### [TASK OBJECTIVE]
Below are records; report the number of lines in them that include the word "compare", with no other text.
# # # #
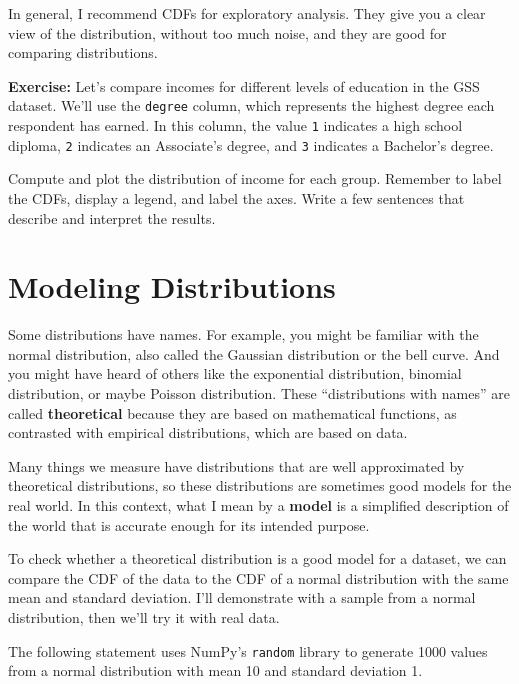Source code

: In general, I recommend CDFs for exploratory analysis. They give you a
clear view of the distribution, without too much noise, and they are
good for comparing distributions.

\textbf{Exercise:} Let's compare incomes for different levels of
education in the GSS dataset. We'll use the
\passthrough{\lstinline!degree!} column, which represents the highest
degree each respondent has earned. In this column, the value
\passthrough{\lstinline!1!} indicates a high school diploma,
\passthrough{\lstinline!2!} indicates an Associate's degree, and
\passthrough{\lstinline!3!} indicates a Bachelor's degree.

Compute and plot the distribution of income for each group. Remember to
label the CDFs, display a legend, and label the axes. Write a few
sentences that describe and interpret the results.

\section{Modeling Distributions}\label{modeling-distributions}

Some distributions have names. For example, you might be familiar with
the normal distribution, also called the Gaussian distribution or the
bell curve. And you might have heard of others like the exponential
distribution, binomial distribution, or maybe Poisson distribution.
These ``distributions with names'' are called \textbf{theoretical}
because they are based on mathematical functions, as contrasted with
empirical distributions, which are based on data.

Many things we measure have distributions that are well approximated by
theoretical distributions, so these distributions are sometimes good
models for the real world. In this context, what I mean by a
\textbf{model} is a simplified description of the world that is accurate
enough for its intended purpose.

To check whether a theoretical distribution is a good model for a
dataset, we can compare the CDF of the data to the CDF of a normal
distribution with the same mean and standard deviation. I'll demonstrate
with a sample from a normal distribution, then we'll try it with real
data.

The following statement uses NumPy's \passthrough{\lstinline!random!}
library to generate 1000 values from a normal distribution with mean 10
and standard deviation 1.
# # # #
### [SOLUTION TO THE PROBLEM]
2